ECLI:NL:OGEAC:2020:119
Gerecht in eerste aanleg van Curaçao
- Eerste aanleg - enkelvoudig
- Rechtspraak.nl
Kort geding tot opheffing van vervangende hechtenis wegens onrechtmatige overheidsdaad
In deze zaak heeft [eiser] op 19 februari 2020 een verzoekschrift ingediend bij het Gerecht in eerste aanleg van Curaçao, waarin hij verzoekt om opheffing van de vervangende hechtenis die tegen hem is opgelegd. Deze vervangende hechtenis is het gevolg van een eerdere veroordeling voor verduistering in dienstbetrekking, waarbij [eiser] is veroordeeld tot betaling van een schadevergoeding aan Leañez International Corp. B.V. van NAf 30.396. Bij gebreke van betaling zou deze vordering worden omgezet in 185 dagen vervangende hechtenis. Ondanks herhaalde aanmaningen van het openbaar ministerie heeft [eiser] niet aan zijn betalingsverplichting voldaan, wat leidde tot zijn aanhouding op 5 december 2019.

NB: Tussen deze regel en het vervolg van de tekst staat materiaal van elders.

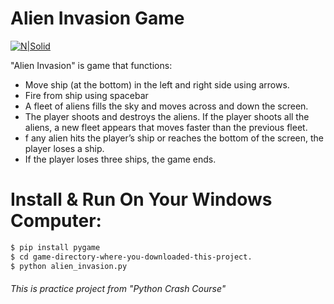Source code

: # Alien Invasion Game

[![N|Solid](https://www.pygame.org/images/logo_lofi.png)](https://nodesource.com/products/nsolid)

"Alien Invasion" is game that functions:

  - Move ship (at the bottom) in the left and right side using arrows.
  - Fire from ship using spacebar
  - A fleet of aliens fills the sky and moves across and down the screen.
  - The player shoots and destroys the aliens. If the player shoots all the aliens, a new fleet appears that moves faster than the previous fleet.
  - f any alien hits the player’s ship or reaches the bottom of the screen, the player loses a ship.
  -  If the player loses three ships, the game ends.

# Install & Run On Your Windows Computer:
```sh
$ pip install pygame
$ cd game-directory-where-you-downloaded-this-project.
$ python alien_invasion.py
```

###### This is practice project from "Python Crash Course"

Tijdens de mondelinge behandeling op 13 maart 2020 hebben beide partijen hun standpunten toegelicht. [Eiser] stelt dat hij onterecht in hechtenis wordt gehouden, omdat de benadeelde partij inmiddels heeft aangegeven geen belang meer te hebben bij de schadevergoeding. Het openbaar ministerie heeft echter geen gehoor gegeven aan dit verzoek en blijft de vervangende hechtenis handhaven. Het Gerecht overweegt dat de aansprakelijkheid van [eiser] niet vervalt door het afzien van de benadeelde partij van de schadevergoeding, aangezien het openbaar ministerie een zelfstandige verplichting heeft om de schadevergoeding te innen.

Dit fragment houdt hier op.